En dépit d'un intérêt grandissant, la croissance du secteur de la microfinance en Europe occidentale est récente et limitée, même si certains exemples montrent le profond enracinement de la microfinance en Europe de l’ouest: la "Raiffeisen Bank" en Allemagne, les "Lending Charities" en Angleterre et les coopératives sur le modèle de la "Casse Rurali" en Italie.
Dans cette partie de l'Europe, la microfinance est principalement vue comme un outil de croissance économique et de cohésion sociale. Malgré un réseau bancaire dense et performant, de nombreuses petites entreprises et beaucoup de familles n'ont pas accès aux services financiers. L'exclusion financière affecte principalement les populations pauvres et socialement marginalisées. Le cœur du système économique de
l'Europe de l'Ouest est caractérisé par l'important rôle joué par les petites et moyennes entreprises (PME).
Elles représentent 99% des plus de 2 millions d'entreprises européennes créées chaque année. Les chômeurs créent un tiers des nouvelles entreprises. De toute évidence, ces entreprises ont un impact à la fois économique et social. La capacité du système bancaire à atteindre et servir de telles entités est cruciale pour l'augmentation du bien-être socio-économique général. En fait, l'exclusion des services bancaires constitue un obstacle au démarrage de nouvelles activités génératrices de revenus. Dans ce contexte, le développement des services de microfinance à la fois par les banques et par les autres intermédiaires est de nature à combler les manquements. Le microcrédit peut aider à développer l'esprit d'entreprise en favorisant la création de nouvelles structures. Octroyer des prêts aux chômeurs et aux personnes marginalisées permet à ceux-ci de devenir des agents économiquement indépendants, ce qui favorise la cohésion sociale. Ainsi, le microcrédit peut parfaitement contribuer à la
Stratégie de Lisbonne pour la croissance, l'emploi et la cohésion sociale, telle que définie par
l'Union Européenne.
Pour atteindre ces objectifs, la microfinance en Europe occidentale doit être combinée à d'autres services de soutien aux entreprises, de développement communautaire ou aux services sociaux.
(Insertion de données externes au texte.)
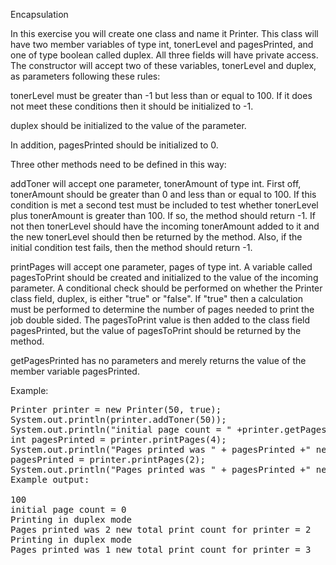 Encapsulation

In this exercise you will create one class and name it Printer. This class will have two member variables of type int, tonerLevel and pagesPrinted, and one of type boolean called duplex. All three fields will have private access. The constructor will accept two of these variables, tonerLevel and duplex, as parameters following these rules:

tonerLevel must be greater than -1 but less than or equal to 100. If it does not meet these conditions then it should be initialized to -1.

duplex should be initialized to the value of the parameter.

In addition, pagesPrinted should be initialized to 0.

Three other methods need to be defined in this way:

addToner will accept one parameter, tonerAmount of type int. First off, tonerAmount should be greater than 0 and less than or equal to 100. If this condition is met a second test must be included to test whether tonerLevel plus tonerAmount is greater than 100. If so, the method should return -1. If not then tonerLevel should have the incoming tonerAmount added to it and the new tonerLevel should then be returned by the method. Also, if the initial condition test fails, then the method should return -1.

printPages will accept one parameter, pages of type int. A variable called pagesToPrint should be created and initialized to the value of the incoming parameter.   A conditional check should be performed on whether the Printer class field, duplex, is either "true" or "false". If "true" then a calculation must be performed to determine the number of pages needed to print the job double sided. The pagesToPrint value is then added to the class field pagesPrinted, but the value of pagesToPrint should be returned by the method.

getPagesPrinted has no parameters and merely returns the value of the member variable pagesPrinted.

Example:
<pre>
Printer printer = new Printer(50, true);
System.out.println(printer.addToner(50));
System.out.println("initial page count = " +printer.getPagesPrinted());
int pagesPrinted = printer.printPages(4);
System.out.println("Pages printed was " + pagesPrinted +" new total print count for printer = " +printer.getPagesPrinted());
pagesPrinted = printer.printPages(2);
System.out.println("Pages printed was " + pagesPrinted +" new total print count for printer = " +printer.getPagesPrinted());
Example output:

100
initial page count = 0
Printing in duplex mode
Pages printed was 2 new total print count for printer = 2
Printing in duplex mode
Pages printed was 1 new total print count for printer = 3
</pre>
De tels services sont essentiels en vue d'assurer un impact positif sur les microentreprises et souvent requièrent un travail avec des bénévoles pour la plupart des activités de suivi. L'importance des services non-financiers est l'une des caractéristiques du secteur de la microfinance en Europe. Un secteur qui doit faire face à différents défis pour croître et se développer, en vue d'atteindre le maximum de clients possibles.